Russian President Vladimir Putin said he would like talks on the incentive package to start before the July 15-17 summit of the Group of Eight leading industrialized nations.

AFGHANISTAN

Bomb rocks Kabul; five laborers slain

KABUL — A bomb hidden in a cart exploded yesterday in a crowded intersection of downtown Kabul, injuring 10 persons, and five Afghan laborers were ambushed and fatally shot on their way to a U.S. military base in the east.
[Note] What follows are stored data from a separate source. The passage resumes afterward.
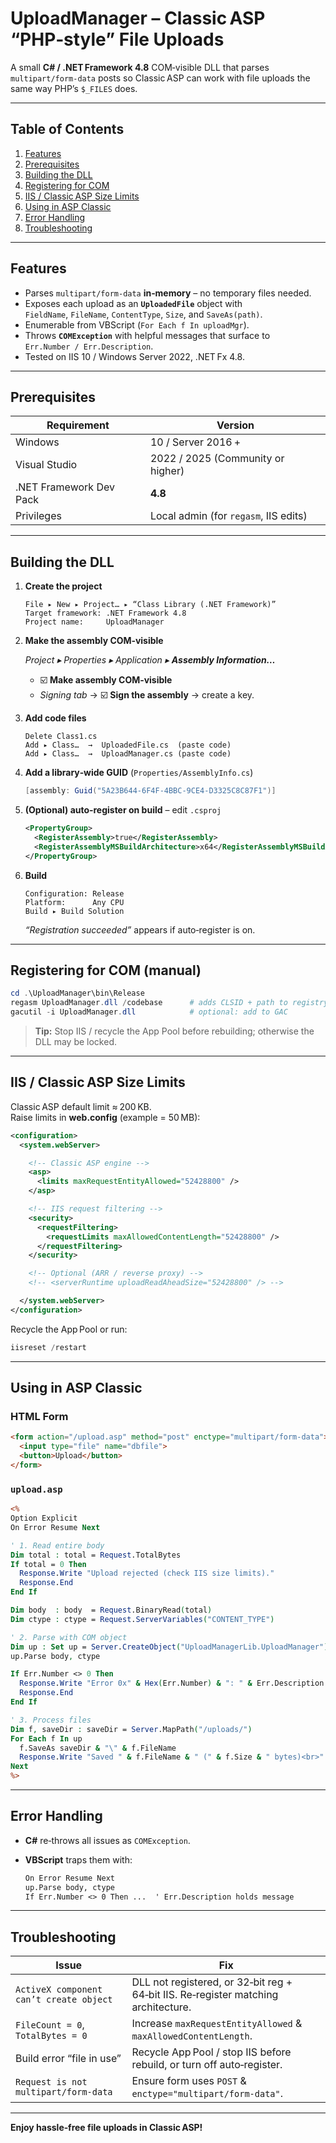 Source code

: # UploadManager – Classic ASP “PHP‑style” File Uploads

A small **C# / .NET Framework 4.8** COM‑visible DLL that parses `multipart/form‑data`
posts so Classic ASP can work with file uploads the same way PHP’s `$_FILES` does.

---

## Table of Contents
1. [Features](#features)  
2. [Prerequisites](#prerequisites)  
3. [Building the DLL](#building-the-dll)  
4. [Registering for COM](#registering-for-com)  
5. [IIS / Classic ASP Size Limits](#iis--classicasp-size-limits)  
6. [Using in ASP Classic](#using-in-asp-classic)  
7. [Error Handling](#error-handling)  
8. [Troubleshooting](#troubleshooting)

---

## Features
- Parses `multipart/form‑data` **in‑memory** – no temporary files needed.  
- Exposes each upload as an **`UploadedFile`** object with  
  `FieldName`, `FileName`, `ContentType`, `Size`, and `SaveAs(path)`.  
- Enumerable from VBScript (`For Each f In uploadMgr`).  
- Throws **`COMException`** with helpful messages that surface to  
  `Err.Number / Err.Description`.  
- Tested on IIS 10 / Windows Server 2022, .NET Fx 4.8.

---

## Prerequisites
| Requirement | Version |
|-------------|---------|
| Windows | 10 / Server 2016 + |
| Visual Studio | 2022 / 2025 (Community or higher) |
| .NET Framework Dev Pack | **4.8** |
| Privileges | Local admin (for `regasm`, IIS edits) |

---

## Building the DLL

1. **Create the project**

   ```text
   File ▸ New ▸ Project… ▸ “Class Library (.NET Framework)”
   Target framework: .NET Framework 4.8
   Project name:     UploadManager
   ```

2. **Make the assembly COM‑visible**

   *Project ▸ Properties ▸ Application ▸ **Assembly Information…***  
   - ☑️ **Make assembly COM‑visible**  
   - *Signing tab* → ☑️ **Sign the assembly** → create a key.

3. **Add code files**

   ```text
   Delete Class1.cs
   Add ▸ Class…  →  UploadedFile.cs  (paste code)
   Add ▸ Class…  →  UploadManager.cs (paste code)
   ```

4. **Add a library‑wide GUID** (`Properties/AssemblyInfo.cs`)

   ```csharp
   [assembly: Guid("5A23B644-6F4F-4BBC-9CE4-D3325C8C87F1")]
   ```

5. **(Optional) auto‑register on build** – edit `.csproj`

   ```xml
   <PropertyGroup>
     <RegisterAssembly>true</RegisterAssembly>
     <RegisterAssemblyMSBuildArchitecture>x64</RegisterAssemblyMSBuildArchitecture>
   </PropertyGroup>
   ```

6. **Build**

   ```text
   Configuration: Release
   Platform:      Any CPU
   Build ▸ Build Solution
   ```

   *“Registration succeeded”* appears if auto‑register is on.

---

## Registering for COM (manual)

```powershell
cd .\UploadManager\bin\Release
regasm UploadManager.dll /codebase      # adds CLSID + path to registry
gacutil -i UploadManager.dll            # optional: add to GAC
```

> **Tip:** Stop IIS / recycle the App Pool before rebuilding; otherwise the DLL
> may be locked.

---

## IIS / Classic ASP Size Limits

Classic ASP default limit ≈ 200 KB.  
Raise limits in **web.config** (example = 50 MB):

```xml
<configuration>
  <system.webServer>

    <!-- Classic ASP engine -->
    <asp>
      <limits maxRequestEntityAllowed="52428800" />
    </asp>

    <!-- IIS request filtering -->
    <security>
      <requestFiltering>
        <requestLimits maxAllowedContentLength="52428800" />
      </requestFiltering>
    </security>

    <!-- Optional (ARR / reverse proxy) -->
    <!-- <serverRuntime uploadReadAheadSize="52428800" /> -->

  </system.webServer>
</configuration>
```

Recycle the App Pool or run:

```powershell
iisreset /restart
```

---

## Using in ASP Classic

### HTML Form

```html
<form action="/upload.asp" method="post" enctype="multipart/form-data">
  <input type="file" name="dbfile">
  <button>Upload</button>
</form>
```

### `upload.asp`

```asp
<%
Option Explicit
On Error Resume Next

' 1. Read entire body
Dim total : total = Request.TotalBytes
If total = 0 Then
  Response.Write "Upload rejected (check IIS size limits)."
  Response.End
End If

Dim body  : body  = Request.BinaryRead(total)
Dim ctype : ctype = Request.ServerVariables("CONTENT_TYPE")

' 2. Parse with COM object
Dim up : Set up = Server.CreateObject("UploadManagerLib.UploadManager")
up.Parse body, ctype

If Err.Number <> 0 Then
  Response.Write "Error 0x" & Hex(Err.Number) & ": " & Err.Description
  Response.End
End If

' 3. Process files
Dim f, saveDir : saveDir = Server.MapPath("/uploads/")
For Each f In up
  f.SaveAs saveDir & "\" & f.FileName
  Response.Write "Saved " & f.FileName & " (" & f.Size & " bytes)<br>"
Next
%>
```

---

## Error Handling

* **C#** re‑throws all issues as `COMException`.  
* **VBScript** traps them with:

  ```asp
  On Error Resume Next
  up.Parse body, ctype
  If Err.Number <> 0 Then ...  ' Err.Description holds message
  ```

---

## Troubleshooting

| Issue | Fix |
|-------|-----|
| `ActiveX component can’t create object` | DLL not registered, or 32‑bit reg + 64‑bit IIS. Re‑register matching architecture. |
| `FileCount = 0`, `TotalBytes = 0` | Increase `maxRequestEntityAllowed` & `maxAllowedContentLength`. |
| Build error “file in use” | Recycle App Pool / stop IIS before rebuild, or turn off auto‑register. |
| `Request is not multipart/form-data` | Ensure form uses `POST` & `enctype="multipart/form-data"`. |

---

**Enjoy hassle‑free file uploads in Classic ASP!**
The bomb had been planted in a hand cart behind a car, police said. The explosion occurred at a busy traffic intersection near the presidential palace, shattering windows of a movie theater and the nearby Justice Ministry.

SOUTH KOREA

Talks in Washington scheduled for today

SEOUL — South Korea’s national security adviser left yesterday for Washington for talks on North Korea, hours before Pyongyang fired what appeared to be a short-range missile over the East Sea/Sea of Japan.

Song Min-soon was scheduled to meet his counterpart, Stephen J. Hadley; Secretary of State Condoleezza Rice; and other officials for discussions on the North’s missile and nuclear programs, among other topics, before returning tomorrow, his office said.
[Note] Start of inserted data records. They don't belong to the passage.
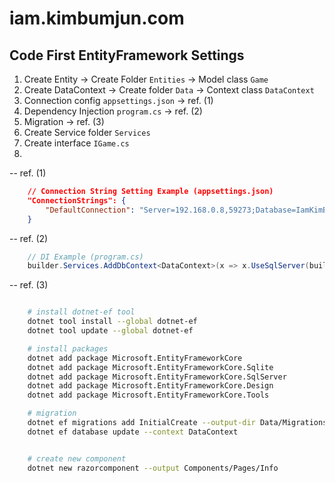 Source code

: # iam.kimbumjun.com

## Code First EntityFramework Settings

1. Create Entity -> Create Folder `Entities` -> Model class `Game`
2. Create DataContext -> Create folder `Data` -> Context class `DataContext`
3. Connection config `appsettings.json` -> ref. (1)
4. Dependency Injection `program.cs` -> ref. (2)
5. Migration -> ref. (3)
6. Create Service folder `Services`
7. Create interface `IGame.cs`
8.

-- ref. (1)

```json
    // Connection String Setting Example (appsettings.json)
    "ConnectionStrings": {
        "DefaultConnection": "Server=192.168.0.8,59273;Database=IamKimBumJunCom;User ID=IamKimBumJunCom;Password=<비밀#번호>;TrustServerCertificate=True"
    }

```

-- ref. (2)

```cs
    // DI Example (program.cs)
    builder.Services.AddDbContext<DataContext>(x => x.UseSqlServer(builder.Configuration.GetConnectionString("DefaultConnection")));

```

-- ref. (3)

```bash

    # install dotnet-ef tool
    dotnet tool install --global dotnet-ef
    dotnet tool update --global dotnet-ef

    # install packages
    dotnet add package Microsoft.EntityFrameworkCore
    dotnet add package Microsoft.EntityFrameworkCore.Sqlite
    dotnet add package Microsoft.EntityFrameworkCore.SqlServer
    dotnet add package Microsoft.EntityFrameworkCore.Design
    dotnet add package Microsoft.EntityFrameworkCore.Tools

    # migration
    dotnet ef migrations add InitialCreate --output-dir Data/Migrations
    dotnet ef database update --context DataContext


    # create new component
    dotnet new razorcomponent --output Components/Pages/Info


```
The trip was planned before the North Korean missile launch yesterday.

CHINA

Hu tells Japanese he wants good ties

BEIJING — President Hu Jintao told the head of Japan’s main opposition party yesterday that he hoped the two countries could improve relations, which have been chilled by wartime history and regional rivalry.
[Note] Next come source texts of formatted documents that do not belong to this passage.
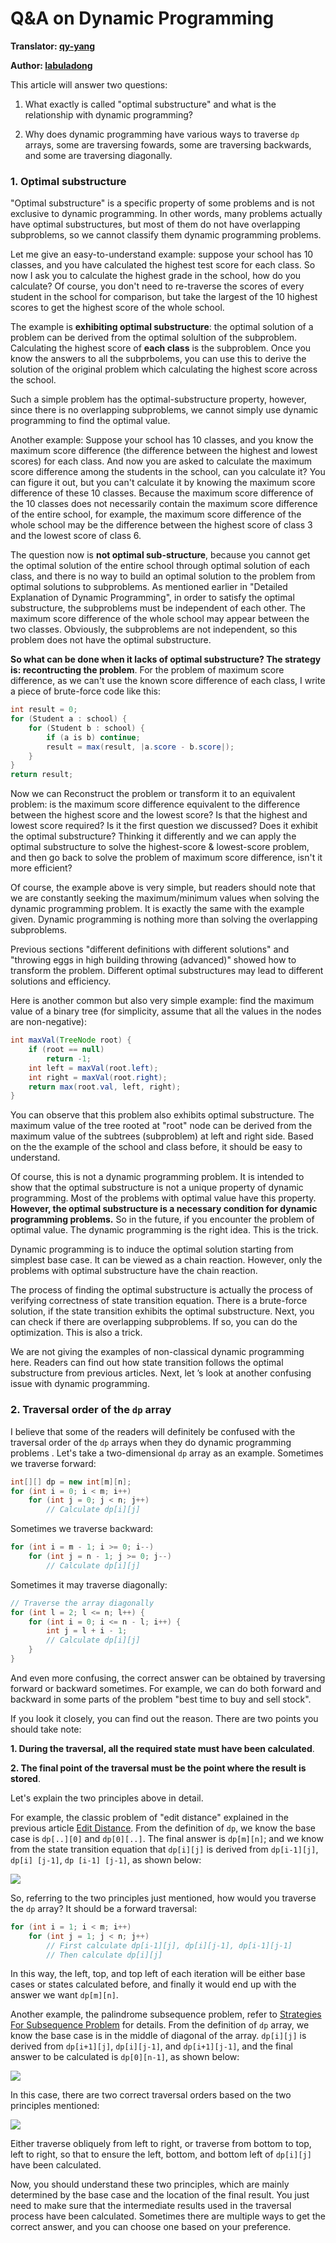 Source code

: # Q&A on Dynamic Programming

**Translator: [qy-yang](https://github.com/qy-yang)**

**Author: [labuladong](https://github.com/labuladong)**

This article will answer two questions:

1. What exactly is called "optimal substructure" and what is the relationship with dynamic programming?

2. Why does dynamic programming have various ways to traverse `dp` arrays, some are traversing fowards, some are traversing backwards, and some are traversing diagonally.

### 1. Optimal substructure

"Optimal substructure" is a specific property of some problems and is not exclusive to dynamic programming. In other words, many problems actually have optimal substructures, but most of them do not have overlapping subproblems, so we cannot classify them dynamic programming problems.

Let me give an easy-to-understand example: suppose your school has 10 classes, and you have calculated the highest test score for each class. So now I ask you to calculate the highest grade in the school, how do you calculate? Of course, you don't need to re-traverse the scores of every student in the school for comparison, but take the largest of the 10 highest scores to get the highest score of the whole school.

The example is **exhibiting optimal substructure**: the optimal solution of a problem can be derived from the optimal solultion of the subproblem. Calculating the highest score of **each class** is the subproblem. Once you know the answers to all the subprbolems, you can use this to derive the solution of the original problem which calculating the highest score across the school.

Such a simple problem has the optimal-substructure property, however, since there is no overlapping subproblems, we cannot simply use dynamic programming to find the optimal value.

Another example: Suppose your school has 10 classes, and you know the maximum score difference (the difference between the highest and lowest scores) for each class. And now you are asked to calculate the maximum score difference among the students in the school, can you calculate it? You can figure it out, but you can't calculate it by knowing the maximum score difference of these 10 classes. Because the maximum score difference of the 10 classes does not necessarily contain the maximum score difference of the entire school, for example, the maximum score difference of the whole school may be the difference between the highest score of class 3 and the lowest score of class 6.

The question now is **not optimal sub-structure**, because you cannot get the optimal solution of the entire school through optimal solution of each class, and there is no way to build an optimal solution to the problem from optimal solutions to subproblems. As mentioned earlier in "Detailed Explanation of Dynamic Programming", in order to satisfy the optimal substructure, the subproblems must be independent of each other. The maximum score difference of the whole school may appear between the two classes. Obviously, the subproblems are not independent, so this problem does not have the optimal substructure.

**So what can be done when it lacks of optimal substructure? The strategy is: recontructing the problem**. For the problem of maximum score difference, as we can't use the known score difference of each class, I write a piece of brute-force code like this:

```java
int result = 0;
for (Student a : school) {
    for (Student b : school) {
        if (a is b) continue;
        result = max(result, |a.score - b.score|);
    }
}
return result;
```

Now we can Reconstruct the problem or transform it to an equivalent problem: is the maximum score difference equivalent to the difference between the highest score and the lowest score? Is that the highest and lowest score required? Is it the first question we discussed? Does it exhibit the optimal substructure? Thinking it differently and we can apply the optimal substructure to solve the highest-score & lowest-score problem, and then go back to solve the problem of maximum score difference, isn't it more efficient?

Of course, the example above is very simple, but readers should note that we are constantly seeking the maximum/minimum values when solving the dynamic programming problem. It is exactly the same with the example given. Dynamic programming is nothing more than solving the overlapping subproblems.

Previous sections "different definitions with different solutions" and "throwing eggs in high building throwing (advanced)" showed how to transform the problem. Different optimal substructures may lead to different solutions and efficiency.

Here is another common but also very simple example: find the maximum value of a binary tree (for simplicity, assume that all the values in the nodes are non-negative):

```java
int maxVal(TreeNode root) {
    if (root == null)
        return -1;
    int left = maxVal(root.left);
    int right = maxVal(root.right);
    return max(root.val, left, right);
}
```

You can observe that this problem also exhibits optimal substructure. The maximum value of the tree rooted at "root" node can be derived from the maximum value of the subtrees (subproblem) at left and right side. Based on the the example of the school and class before, it should be easy to understand.

Of course, this is not a dynamic programming problem. It is intended to show that the optimal substructure is not a unique property of dynamic programming. Most of the problems with optimal value have this property. **However, the optimal substructure is a necessary condition for dynamic programming problems.** So in the future, if you encounter the problem of optimal value. The dynamic programming is the right idea. This is the trick.

Dynamic programming is to induce the optimal solution starting from simplest base case. It can be viewed as a chain reaction. However, only the problems with optimal substructure have the chain reaction.

The process of finding the optimal substructure is actually the process of verifying correctness of state transition equation. There is a brute-force solution, if the state transition exhibits the optimal substructure. Next, you can check if there are overlapping subproblems. If so, you can do the optimization. This is also a trick.

We are not giving the examples of non-classical dynamic programming here. Readers can find out how state transition follows the optimal substructure from previous articles. Next, let ’s look at another confusing issue with dynamic programming.

### 2. Traversal order of the `dp` array

I believe that some of the readers will definitely be confused with the traversal order of the `dp` arrays when they do dynamic programming problems . Let's take a two-dimensional `dp` array as an example. Sometimes we traverse forward:

```java
int[][] dp = new int[m][n];
for (int i = 0; i < m; i++)
    for (int j = 0; j < n; j++)
        // Calculate dp[i][j]
```

Sometimes we traverse backward:

```java
for (int i = m - 1; i >= 0; i--)
    for (int j = n - 1; j >= 0; j--)
        // Calculate dp[i][j]
```

Sometimes it may traverse diagonally:

```java
// Traverse the array diagonally
for (int l = 2; l <= n; l++) {
    for (int i = 0; i <= n - l; i++) {
        int j = l + i - 1;
        // Calculate dp[i][j]
    }
}
```

And even more confusing, the correct answer can be obtained by traversing forward or backward sometimes. For example, we can do both forward and backward in some parts of the problem "best time to buy and sell stock".

If you look it closely, you can find out the reason. There are two points you should take note:

**1. During the traversal, all the required state must have been calculated**.

**2. The final point of the traversal must be the point where the result is stored**.

Let's explain the two principles above in detail.

For example, the classic problem of "edit distance" explained in the previous article [Edit Distance](https://github.com/labuladong/fucking-algorithm/blob/english/dynamic_programming/EditDistance.md). From the definition of `dp`, we know the base case is `dp[..][0]` and `dp[0][..]`. The final answer is `dp[m][n]`; and we know from the state transition equation that `dp[i][j]` is derived from `dp[i-1][j]`, `dp[i] [j-1]`, `dp [i-1] [j-1]`, as shown below:

![](../pictures/optimal_substructure/1.jpg)

So, referring to the two principles just mentioned, how would you traverse the `dp` array? It should be a forward traversal:

```java
for (int i = 1; i < m; i++)
    for (int j = 1; j < n; j++)
        // First calculate dp[i-1][j], dp[i][j-1], dp[i-1][j-1]
        // Then calculate dp[i][j]
```

In this way, the left, top, and top left of each iteration will be either base cases or states calculated before, and finally it would end up with the answer we want `dp[m][n]`.

Another example, the palindrome subsequence problem, refer to [Strategies For Subsequence Problem](https://github.com/labuladong/fucking-algorithm/blob/english/dynamic_programming/StrategiesForSubsequenceProblem.md) for details. From the definition of `dp` array, we know the base case is in the middle of diagonal of the array. `dp[i][j]` is derived from `dp[i+1][j]`, `dp[i][j-1]`, and `dp[i+1][j-1]`, and the final answer to be calculated is `dp[0][n-1]`, as shown below:

![](../pictures/subsequence/4.jpg)

In this case, there are two correct traversal orders based on the two principles mentioned:

![](../pictures/subsequence/5.jpg)

Either traverse obliquely from left to right, or traverse from bottom to top, left to right, so that to ensure the left, bottom, and bottom left of `dp[i][j]` have been calculated.

Now, you should understand these two principles, which are mainly determined by the base case and the location of the final result. You just need to make sure that the intermediate results used in the traversal process have been calculated. Sometimes there are multiple ways to get the correct answer, and you can choose one based on your preference.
Mr. Hu acknowledged the problems in a meeting with Ichiro Ozawa, the leader of Japan’s opposition Democratic Party, and called for more dialogue, the official Xinhua News Agency said.

China has refused to hold summits with Japanese Prime Minister Junichiro Koizumi since 2001, although they have met on the sidelines of multilateral forums.

POLAND

Remorse expressed over 1946 pogrom

KIELCE — Poland expressed remorse and shame yesterday over the notorious “Kielce pogrom” of Jewish Holocaust survivors a year after the end of World War II.

About 40 Jews, including women and children, were stoned and beaten to death by mobs in this southern city on July 4, 1946, after someone spread a false rumor that Jews had killed a Christian boy.

Marking the 60th anniversary, Polish and Jewish leaders dedicated a monument in the city and planted an oak tree in memory of the victims.

KAZAKHSTAN

President, daughter merge their parties

ALMATY — President Nursultan Nazarbayev and his daughter Dariga merged their political parties yesterday in a move that prompted speculation that she is being groomed as his heir apparent.

Mr. Nazarbayev has ruled the former Soviet state since 1989. His current term expires in 2013, when he will be 72, and he has not said who may succeed him.